七十話 ミツキエイジ
最後の審判から月日は過ぎていった……。
代行者となった俺達は〝ミツキエイジ〟と名乗ることになった。俺はこの名前を気に入っている。ずっと一緒だった影慈とこれからも一緒にいられるように感じるからだ。
執行者となった綾島は〝ユウカ〟、比賀は〝ヒガ〟と名乗っている。二人とも執行者として日々忙しく務めを果たしている。
思っていた以上にマナ管理というのは大変だ。マナの綻びの調査、修復。過剰なマナの発生、減少による〝マナ災害〟も起こる。それらを事前に防いだり、フォローをしていくことも務めだ。
そして、代行者である俺達はバロンスであるメフィの手が回らない部分のフォローをしている。
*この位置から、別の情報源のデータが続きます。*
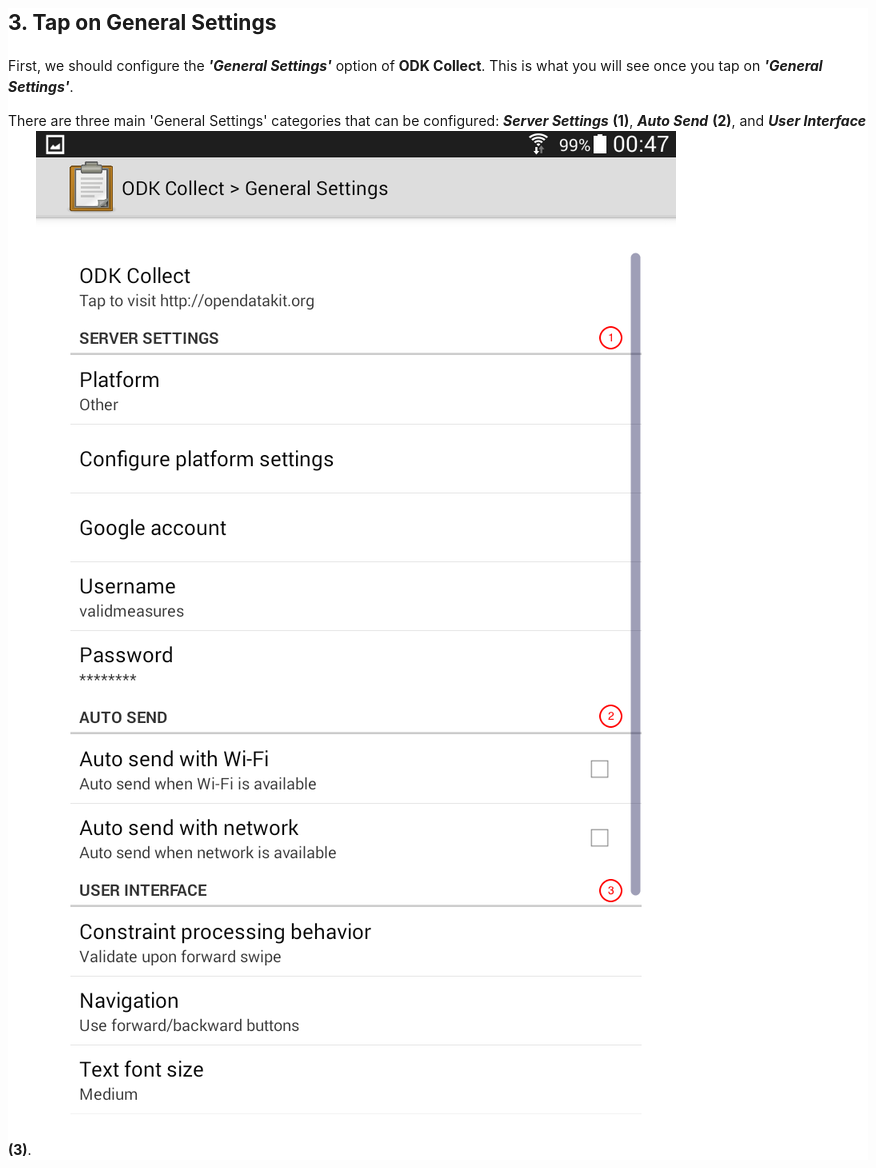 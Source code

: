 ## 3. Tap on General Settings
First, we should configure the ***'General Settings'*** option of **ODK Collect**. This is what you will see once you tap on ***'General Settings'***.

There are three main 'General Settings' categories that can be configured: ***Server Settings*** **(1)**, ***Auto Send*** **(2)**, and ***User Interface*** **(3)**.
<img src="/img/tutorials/tap-on-general-settings.png" />
<br />
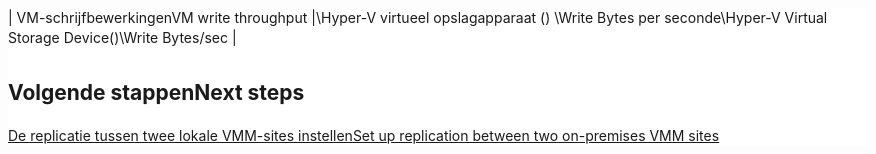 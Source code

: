 | <span data-ttu-id="24bc6-366">VM-schrijfbewerkingen</span><span class="sxs-lookup"><span data-stu-id="24bc6-366">VM write throughput</span></span> |<span data-ttu-id="24bc6-367">\Hyper-V virtueel opslagapparaat (<VHD>) \Write Bytes per seconde</span><span class="sxs-lookup"><span data-stu-id="24bc6-367">\Hyper-V Virtual Storage Device(<VHD>)\Write Bytes/sec</span></span> |

## <a name="next-steps"></a><span data-ttu-id="24bc6-368">Volgende stappen</span><span class="sxs-lookup"><span data-stu-id="24bc6-368">Next steps</span></span>

[<span data-ttu-id="24bc6-369">De replicatie tussen twee lokale VMM-sites instellen</span><span class="sxs-lookup"><span data-stu-id="24bc6-369">Set up replication between two on-premises VMM sites</span></span>](site-recovery-vmm-to-vmm.md)
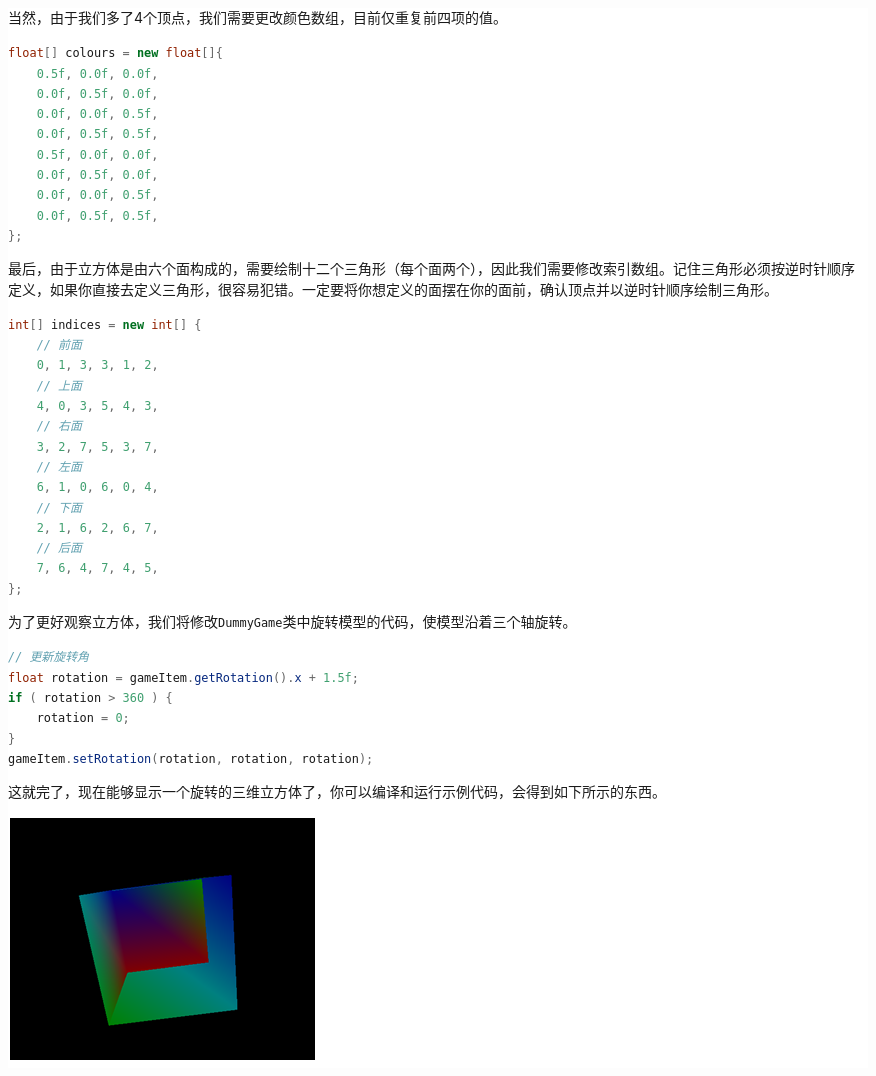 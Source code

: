 当然，由于我们多了4个顶点，我们需要更改颜色数组，目前仅重复前四项的值。

```java
float[] colours = new float[]{
    0.5f, 0.0f, 0.0f,
    0.0f, 0.5f, 0.0f,
    0.0f, 0.0f, 0.5f,
    0.0f, 0.5f, 0.5f,
    0.5f, 0.0f, 0.0f,
    0.0f, 0.5f, 0.0f,
    0.0f, 0.0f, 0.5f,
    0.0f, 0.5f, 0.5f,
};
```

最后，由于立方体是由六个面构成的，需要绘制十二个三角形（每个面两个），因此我们需要修改索引数组。记住三角形必须按逆时针顺序定义，如果你直接去定义三角形，很容易犯错。一定要将你想定义的面摆在你的面前，确认顶点并以逆时针顺序绘制三角形。

```java
int[] indices = new int[] {
    // 前面
    0, 1, 3, 3, 1, 2,
    // 上面
    4, 0, 3, 5, 4, 3,
    // 右面
    3, 2, 7, 5, 3, 7,
    // 左面
    6, 1, 0, 6, 0, 4,
    // 下面
    2, 1, 6, 2, 6, 7,
    // 后面
    7, 6, 4, 7, 4, 5,
};
```

为了更好观察立方体，我们将修改`DummyGame`类中旋转模型的代码，使模型沿着三个轴旋转。

```java
// 更新旋转角
float rotation = gameItem.getRotation().x + 1.5f;
if ( rotation > 360 ) {
    rotation = 0;
}
gameItem.setRotation(rotation, rotation, rotation);
```

这就完了，现在能够显示一个旋转的三维立方体了，你可以编译和运行示例代码，会得到如下所示的东西。

![没有开启深度测试的立方体](_static/07/cube_no_depth_test.png)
務めには様々なものがある。マナバランスの調整、罪の裁定、定期的な天界、魔界の見回り、大規模なマナ災害の調査などだ――。
今日は太平洋で群発的に発生した、大規模なマナ災害の調査に向かう。
(影慈、今日も務めだな。頑張ろうぜ!)
(うん、頑張ろう。それにしてもメフィさんって結構〝代行者使い荒い〟よね。今回のこともかなり急に決まったし)影慈は笑っている。
(はは。たしかにな。メフィさんって会うまでと会ってからでギャップ結構あるよな。まあ、面白い天使……バロンスだからいいけどな)
(そうだね。良い天使でよかった。あとは、メフィさんの師匠のルシフさんが早く解放されるといいね)影慈は待ち遠しい様子で声を出す。
(だな。ルシフさんの功績を考えると、いつまでも牢獄に入れとくのはもったいないくらいの天使だからな……。まあ、そのあたりはメフィさんが絶対何とかするだろう)
(うんうん。あ、そろそろマナ災害が群発発生した場所に着くね。一緒に調査頑張ろう!)
(おう! いこうか影慈……!)――。
ミツキエイジとして務めを果たすことで地球が、人類が少しでも良くなる。これからも地球を守ることになる。
――願わくは人がお互いに理解し合えて、優しい世界になりますように――。